青木滋之「イングランド啓蒙」に賛成/反対の二次文献の紹介

 「イングランド啓蒙」と(後世から)呼ぶことのできる啓蒙活動の運動があったのかについて、「イングランド啓蒙」(あるいは「ブリテン啓蒙」)という言葉を広めた元ネタである Roy Porter, Enlightenment: Britain and the Creation of the Modern World, 2000 を中心に、ポーターの他の著作、Very Short Introduction シリーズの一冊であるロバートソン、近著の生越を取り上げた。

 ポーターによれば、啓蒙主義を考えるにあたって、フランスのフィロゾーフを中心に展開され、フランス革命で頂点を迎えたとされる the Enlightenment ではなく、不定冠詞の複数形である enlightenments を考えなければならない。とりわけ、モンテスキュー、ヴォルテールといった啓蒙主義を代表する思想の背景には、コーヒーハウスでの自由闊達な議論を起点としたイングランドでの草の根運動があったことが重要であるとポーターは指摘する(20年前のポーターの著作だけでなく、近著の M.Jacob, The Secular Enlightenment, 2019 などもこうした見解を共有しているように思える)。
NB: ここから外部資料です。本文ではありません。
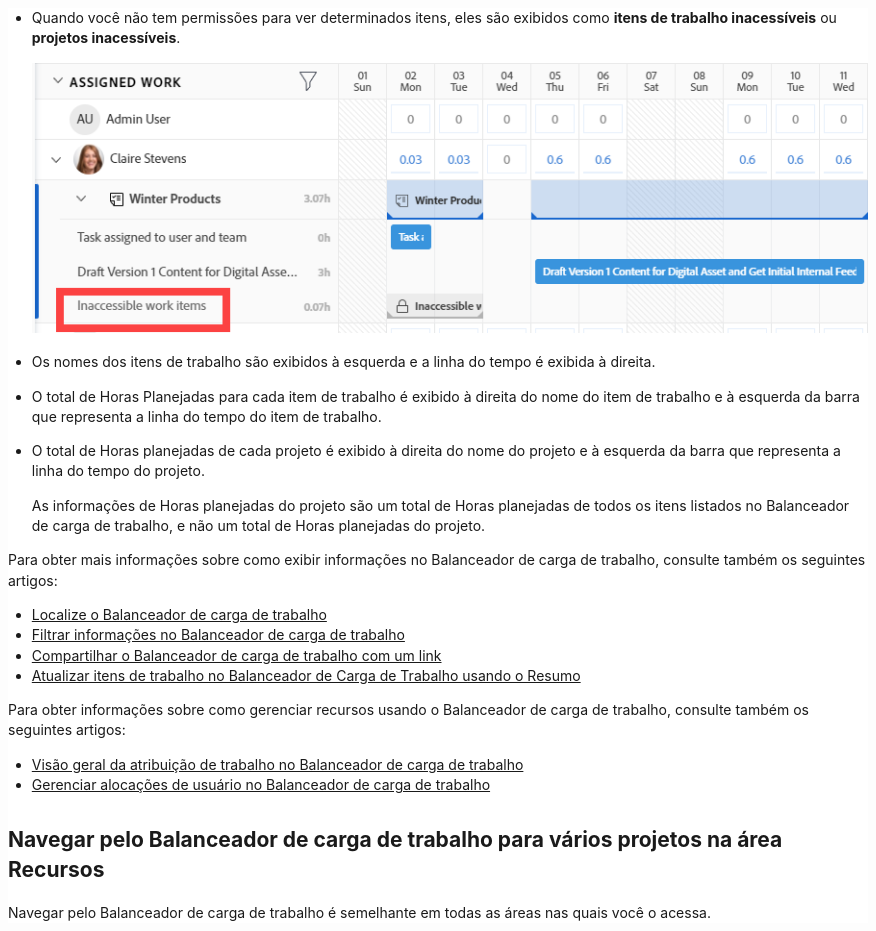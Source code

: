 * Quando você não tem permissões para ver determinados itens, eles são exibidos como **itens de trabalho inacessíveis** ou **projetos inacessíveis**.

  ![Itens de trabalho inacessíveis](assets/wb-inaccessible-work-items.png)

* Os nomes dos itens de trabalho são exibidos à esquerda e a linha do tempo é exibida à direita.
* O total de Horas Planejadas para cada item de trabalho é exibido à direita do nome do item de trabalho e à esquerda da barra que representa a linha do tempo do item de trabalho.
* O total de Horas planejadas de cada projeto é exibido à direita do nome do projeto e à esquerda da barra que representa a linha do tempo do projeto.

  As informações de Horas planejadas do projeto são um total de Horas planejadas de todos os itens listados no Balanceador de carga de trabalho, e não um total de Horas planejadas do projeto.

Para obter mais informações sobre como exibir informações no Balanceador de carga de trabalho, consulte também os seguintes artigos:

* [Localize o Balanceador de carga de trabalho](../workload-balancer/locate-workload-balancer.md)
* [Filtrar informações no Balanceador de carga de trabalho](../workload-balancer/filter-information-workload-balancer.md)
* [Compartilhar o Balanceador de carga de trabalho com um link](../workload-balancer/share-link-for-workload-balancer.md)
* [Atualizar itens de trabalho no Balanceador de Carga de Trabalho usando o Resumo](../workload-balancer/update-items-in-summary-panel-in-workload-balancer.md)

Para obter informações sobre como gerenciar recursos usando o Balanceador de carga de trabalho, consulte também os seguintes artigos:

* [Visão geral da atribuição de trabalho no Balanceador de carga de trabalho](https://experienceleague.adobe.com/en/docs/workfront/using/manage-resources/the-workload-balancer/assign-work-in-workload-balancer)
* [Gerenciar alocações de usuário no Balanceador de carga de trabalho](https://experienceleague.adobe.com/en/docs/workfront/using/manage-resources/the-workload-balancer/manage-user-allocations-workload-balancer)


## Navegar pelo Balanceador de carga de trabalho para vários projetos na área Recursos

Navegar pelo Balanceador de carga de trabalho é semelhante em todas as áreas nas quais você o acessa.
とくに、18世紀の始めの1/3は、イングランドの思想家による書き物や活動が実質的に支配的であり、ここを発信源として啓蒙主義の運動はスコットランドやフランスに広まっていったのだから、English Enlightenment = British Enlightenment と言い切ってもよいのではないか、とまでポーターは主張している。

 こうしたポーターの見解に対して、ロバートソンは「そうした緩い定義を採用すると、あれも啓蒙、これも啓蒙」といった状態になりよくない、the Enlightenment を中軸に据えて議論しないといけない、と主張する。ここには、啓蒙主義を不定冠詞で考えるべきか、定冠詞で考えるべきか、という括り方の問題がある。

 研究会でも、下川教授から、イングランドとスコットランドを一緒くたにする議論は乱暴で受け入れられない、という指摘があった。ポーターの「ブリテン啓蒙」には、スコットランド啓蒙の研究者からの反論もある。しかし生越は、近著において「評価の違いはあるものの、イングランドにおいて「理性の自由な使用」、「専制権力からの解放と政治的自由の実現」、「宗教的寛容」という、啓蒙の三要件が最初に実現したのは事実であり、これを「プレ啓蒙」「初期啓蒙」「イングランド啓蒙」ないし「ブリテン啓蒙」と呼ぶかどうかは別として、啓蒙の始まりとみなすことに誰も反対しないだろう」と指摘する。発表者である私も、こうして見解を共有するものである。